Suppose we want to express the bet equivalently as our agent saving \(S\). For this to be equivalent to the agent spending all their money, we need \(b(\omega) + S = W \times dP/dQ(\omega)\) for all \(\omega\), which is easily solved.
Now, suppose we’re in a market with many agents, indexed by \(i\). Each agent has wealth \(W^i\), probabilities \(P^i\), and saves \(S^i\). In response to a market probability \(Q\), they buy \(W^i dP^i/dQ(\omega) - S^i\) contracts for outcome \(\omega\). What is this equilibrium market probability?
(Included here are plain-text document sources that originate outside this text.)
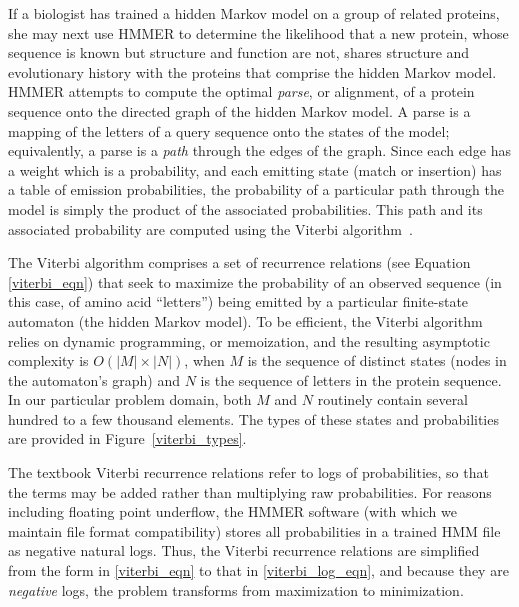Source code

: \documentclass[preprint,nocopyrightspace,times]{sigplanconf}
\begin{document}
If a biologist has trained a hidden Markov model on a group of related 
proteins, she may next use HMMER to determine the likelihood that a new 
protein, whose sequence is known but structure and function are not, shares 
structure and evolutionary history with the proteins that comprise the hidden 
Markov model. HMMER attempts to compute the optimal \textit{parse}, or 
alignment, of a protein sequence onto the directed graph of the hidden Markov 
model. A parse is a mapping of the letters of a query sequence onto the states 
of the model; equivalently, a parse is a \textit{path} through the edges of the 
graph. Since each edge has a weight which is a probability, and each emitting 
state (match or insertion) has a table of emission probabilities, the 
probability of a particular path through the model is simply the product of the 
associated probabilities. This path and its associated probability are computed 
using the Viterbi algorithm~\cite{Viterbi:1967}.


The Viterbi algorithm comprises a set of recurrence 
relations (see Equation \ref{viterbi_eqn}) that seek to maximize the 
probability of an observed sequence (in this case, of amino acid ``letters'') 
being emitted by a particular finite-state automaton (the hidden Markov model). 
To be efficient, the Viterbi 
algorithm relies on dynamic programming, or memoization, and the resulting 
asymptotic complexity is $O(|M|\times|N|)$, when $M$ is the sequence of 
distinct states (nodes in the automaton's graph) and $N$ is the sequence of 
letters in the protein sequence. In our particular problem domain, both $M$ and 
$N$ routinely contain several hundred to a few thousand elements. The types of 
these states and probabilities are provided in Figure~\ref{viterbi_types}.


\begin{figure}

\end{figure}


The textbook Viterbi recurrence relations refer to logs of probabilities, so 
that the terms may be added rather than multiplying raw probabilities. For 
reasons including floating point underflow, the HMMER software (with which we 
maintain file format compatibility) stores all probabilities in a trained HMM 
file as negative natural logs. Thus, the Viterbi recurrence relations are 
simplified from the form in \ref{viterbi_eqn} to that in \ref{viterbi_log_eqn}, 
and because they are \textit{negative} logs, the problem transforms from 
maximization to minimization.
\end{document}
We would like to think of markets for each outcome \(\omega\) and solve for equilibrium, but it could be that each agent assigns probability 0 to every outcome. For instance, if I’m throwing a dart at a dartboard, and your probability that I hit some region is proportional to the area of the region, then for any particular point your probability that I will hit that point is 0. If this is the case, then the equilibrium price for contracts in every outcome will be 0, which tells us nothing about how traders buy and sell these contracts. Instead, we’ll imagine that there’s a set of events \(\{ E_j \}\) that are mutually exclusive with the property that one of them is sure to happen – in the case of the dartboard, this would be a collection of regions that don’t overlap and cover the whole dartboard. The agents will bundle all of their contracts for outcomes of the same event, and buy and sell those together. In this case, letting \([[ \omega \in E]]\) be the function that is 1 if \(\omega \in E\) and 0 otherwise, the condition for equilibrium is
\(\begin{align} 0 &= \sum_i \mathbb{E}_Q \left[ [[\omega \in E_j]] \left( W^i \frac{dP^i}{dQ}(\omega) - S^i \right)\right] \\ \sum_i W^i P^i (E_j) &= Q(E_j) \left( \sum_i S^i \right) \end{align}\)
To avoid arbitrage, it must be the case that \(\sum_i S^i = \sum_i W^i\), therefore we require that for all \(j\), \(Q(E_j) = \sum_i W^i P^i (E_j) / \left( \sum_i W^i \right)\). Now, in the limit of there being infinitely many infinitely small sets \(E_j\), all sets are just a union of some of the sets \(E_j\), and in general we will have \(Q(E) = \sum_i W^i P^i(E) / \left( \sum_i W^i \right)\). This is just like the discrete case: our market prices are exactly Bayes mixture probabilities, and as a result the wealth of each agent after the bets are paid will be proportional to their posterior credence in the mixture.
Finally, it’s worth noting something interesting that’s perhaps more obvious in this formalism than in others. Suppose we again have a single agent betting on which outcome would occur with the house, but instead of learning the outcome \(\omega\), the house and agent only learn that the outcome was in some event \(E\). In this case, the agent would have spent \(\mathbb{E}_Q [W \times dP/dQ(\omega) [[\omega \in E]] ] = W P(E)\) on contracts for outcomes in \(E\), and should presumably be paid the house’s posterior expected value of those contracts: $^$ \frac{\mathbb{E}_Q [W \times dP/dQ(\omega) [[\omega \in E]] ]}{Q(E)} = W \frac{P(E)}{Q(E)} $^$ Now, this is exactly what would have happened if the agent had been asked which of events \(E_1\) through \(E_n\) would occur: the agent would bet \(W P(E_i)\) on each event \(E_i\) and in the case that event \(E_j\) occurred, would be paid \(W P(E_j)/ Q(E_j)\). In the dartboard example, instead of learning which point the dart would land on, you only learned how many points the throw was worth and your bets only paid out accordingly, but it turned out that you bet optimally anyway, despite the payouts being different to what you thought they were. Therefore, Kelly betting has this nice property that you don’t need to know exactly what you’re betting on: as long as you know the space of possible outcomes, you’ll bet optimally no matter what the question about the outcomes is.